Some Nehalem and Westmere CPUs have bug in the C3/C6 state transition that can cause system hangs. The new intel_idle module introduced in RHEL 6.1 implements these deeper sleep states, and that is the reason the problem shows up.

The work on the system hang associated with the processor deep C-states, had identified that the issue was related to the kernel high resoultion time keeping code getting messed up under circumstances of unstable TSC or delayed timer IPIs, which could be caused by the SMI (system management interrupt) or other BIOS code involved with the processor deep C-states.

The bug fixes were related to improving the accuracy of TSC calibration, which in turn is expected to prevent the reported issues, associated with the processor deep C-states. These bug fixes are mentioned in the change-log of 'kernel-2.6.32-220.7.1.el6', as given below.

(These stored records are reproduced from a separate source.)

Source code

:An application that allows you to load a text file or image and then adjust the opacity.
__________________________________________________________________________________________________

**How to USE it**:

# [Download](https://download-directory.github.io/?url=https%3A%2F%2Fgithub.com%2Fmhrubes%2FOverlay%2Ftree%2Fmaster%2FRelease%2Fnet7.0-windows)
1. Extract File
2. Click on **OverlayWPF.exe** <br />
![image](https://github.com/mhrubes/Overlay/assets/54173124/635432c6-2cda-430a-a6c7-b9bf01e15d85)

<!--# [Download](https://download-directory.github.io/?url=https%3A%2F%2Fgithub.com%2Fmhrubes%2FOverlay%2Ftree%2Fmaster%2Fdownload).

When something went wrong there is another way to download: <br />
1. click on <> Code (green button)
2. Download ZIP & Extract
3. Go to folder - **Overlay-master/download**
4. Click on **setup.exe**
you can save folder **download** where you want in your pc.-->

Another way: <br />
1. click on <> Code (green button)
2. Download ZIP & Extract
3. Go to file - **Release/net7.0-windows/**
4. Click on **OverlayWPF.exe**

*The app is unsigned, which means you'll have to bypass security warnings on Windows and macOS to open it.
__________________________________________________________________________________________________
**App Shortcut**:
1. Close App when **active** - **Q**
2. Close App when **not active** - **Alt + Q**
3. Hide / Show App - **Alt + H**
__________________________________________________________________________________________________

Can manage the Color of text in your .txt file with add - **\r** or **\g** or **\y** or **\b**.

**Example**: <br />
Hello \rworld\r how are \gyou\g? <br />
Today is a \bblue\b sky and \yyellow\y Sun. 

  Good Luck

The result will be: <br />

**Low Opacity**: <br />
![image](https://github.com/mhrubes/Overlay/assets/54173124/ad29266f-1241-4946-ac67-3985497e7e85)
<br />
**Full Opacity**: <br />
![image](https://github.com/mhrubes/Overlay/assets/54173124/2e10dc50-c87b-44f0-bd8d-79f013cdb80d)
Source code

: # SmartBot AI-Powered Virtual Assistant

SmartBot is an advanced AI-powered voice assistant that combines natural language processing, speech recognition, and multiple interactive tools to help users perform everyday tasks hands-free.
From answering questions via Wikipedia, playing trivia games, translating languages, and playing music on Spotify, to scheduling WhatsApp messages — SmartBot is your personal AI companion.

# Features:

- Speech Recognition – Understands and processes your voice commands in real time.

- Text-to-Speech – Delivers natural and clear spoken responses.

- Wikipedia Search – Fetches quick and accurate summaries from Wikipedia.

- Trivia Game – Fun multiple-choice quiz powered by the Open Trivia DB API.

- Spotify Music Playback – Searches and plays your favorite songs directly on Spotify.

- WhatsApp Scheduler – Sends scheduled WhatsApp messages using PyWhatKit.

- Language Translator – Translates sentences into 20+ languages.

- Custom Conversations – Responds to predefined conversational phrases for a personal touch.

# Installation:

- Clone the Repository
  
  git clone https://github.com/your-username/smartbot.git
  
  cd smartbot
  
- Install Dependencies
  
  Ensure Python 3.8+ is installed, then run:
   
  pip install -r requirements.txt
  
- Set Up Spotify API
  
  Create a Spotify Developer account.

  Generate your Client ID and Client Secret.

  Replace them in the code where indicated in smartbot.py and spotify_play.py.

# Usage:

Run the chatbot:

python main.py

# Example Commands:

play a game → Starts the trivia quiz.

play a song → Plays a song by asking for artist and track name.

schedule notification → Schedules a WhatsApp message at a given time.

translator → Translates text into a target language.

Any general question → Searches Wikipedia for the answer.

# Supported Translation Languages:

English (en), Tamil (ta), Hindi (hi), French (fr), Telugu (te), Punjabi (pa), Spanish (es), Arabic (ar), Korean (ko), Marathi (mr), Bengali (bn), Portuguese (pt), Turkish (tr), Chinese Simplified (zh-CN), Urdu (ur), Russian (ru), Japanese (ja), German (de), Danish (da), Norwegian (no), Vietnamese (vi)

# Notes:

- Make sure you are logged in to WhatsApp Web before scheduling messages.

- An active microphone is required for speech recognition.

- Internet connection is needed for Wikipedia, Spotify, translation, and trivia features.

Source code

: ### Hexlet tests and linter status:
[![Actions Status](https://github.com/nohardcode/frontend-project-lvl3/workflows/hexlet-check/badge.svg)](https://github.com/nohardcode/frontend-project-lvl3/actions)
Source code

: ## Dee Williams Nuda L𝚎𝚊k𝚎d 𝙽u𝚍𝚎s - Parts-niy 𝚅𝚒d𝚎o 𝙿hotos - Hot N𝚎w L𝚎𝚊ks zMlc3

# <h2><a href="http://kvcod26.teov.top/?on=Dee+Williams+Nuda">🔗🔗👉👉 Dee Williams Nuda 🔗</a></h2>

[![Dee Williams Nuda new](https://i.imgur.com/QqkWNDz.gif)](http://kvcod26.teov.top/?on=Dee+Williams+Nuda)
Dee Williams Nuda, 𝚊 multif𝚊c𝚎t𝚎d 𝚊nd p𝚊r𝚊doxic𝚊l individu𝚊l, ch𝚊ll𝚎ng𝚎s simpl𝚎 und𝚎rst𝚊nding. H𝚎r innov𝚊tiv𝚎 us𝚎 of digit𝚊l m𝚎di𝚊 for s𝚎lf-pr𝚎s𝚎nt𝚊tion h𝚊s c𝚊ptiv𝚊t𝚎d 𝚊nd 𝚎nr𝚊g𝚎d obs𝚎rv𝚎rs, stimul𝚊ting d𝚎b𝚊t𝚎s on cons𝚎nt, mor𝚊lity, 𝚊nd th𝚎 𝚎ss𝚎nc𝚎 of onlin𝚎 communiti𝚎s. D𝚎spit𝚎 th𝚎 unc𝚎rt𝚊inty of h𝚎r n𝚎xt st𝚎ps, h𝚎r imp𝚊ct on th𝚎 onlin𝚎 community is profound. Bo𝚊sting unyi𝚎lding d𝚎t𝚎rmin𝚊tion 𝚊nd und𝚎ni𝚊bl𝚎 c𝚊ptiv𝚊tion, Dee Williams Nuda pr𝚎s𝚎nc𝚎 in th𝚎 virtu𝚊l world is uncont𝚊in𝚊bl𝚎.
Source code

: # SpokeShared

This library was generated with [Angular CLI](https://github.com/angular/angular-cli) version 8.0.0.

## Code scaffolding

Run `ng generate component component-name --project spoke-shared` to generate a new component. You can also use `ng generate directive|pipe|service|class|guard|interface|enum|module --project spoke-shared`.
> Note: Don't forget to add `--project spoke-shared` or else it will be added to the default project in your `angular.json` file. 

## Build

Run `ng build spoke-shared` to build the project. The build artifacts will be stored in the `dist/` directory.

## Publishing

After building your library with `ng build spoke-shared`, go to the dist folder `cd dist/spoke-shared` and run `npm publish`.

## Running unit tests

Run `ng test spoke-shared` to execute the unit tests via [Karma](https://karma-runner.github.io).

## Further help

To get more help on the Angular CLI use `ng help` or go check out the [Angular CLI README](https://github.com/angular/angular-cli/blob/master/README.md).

$ rpm -qp --changelog kernel-2.6.32-220.7.1.el6.x86_64.rpm | grep 772884
....
- [x86] hpet: Disable per-cpu hpet timer if ARAT is supported (Prarit Bhargava) [772884 750201]
- [x86] Improve TSC calibration using a delayed workqueue (Prarit Bhargava) [772884 750201]
- [kernel] clocksource: Add clocksource_register_hz/khz interface (Prarit Bhargava) [772884 750201]
- [kernel] clocksource: Provide a generic mult/shift factor calculation (Prarit Bhargava) [772884 750201]
....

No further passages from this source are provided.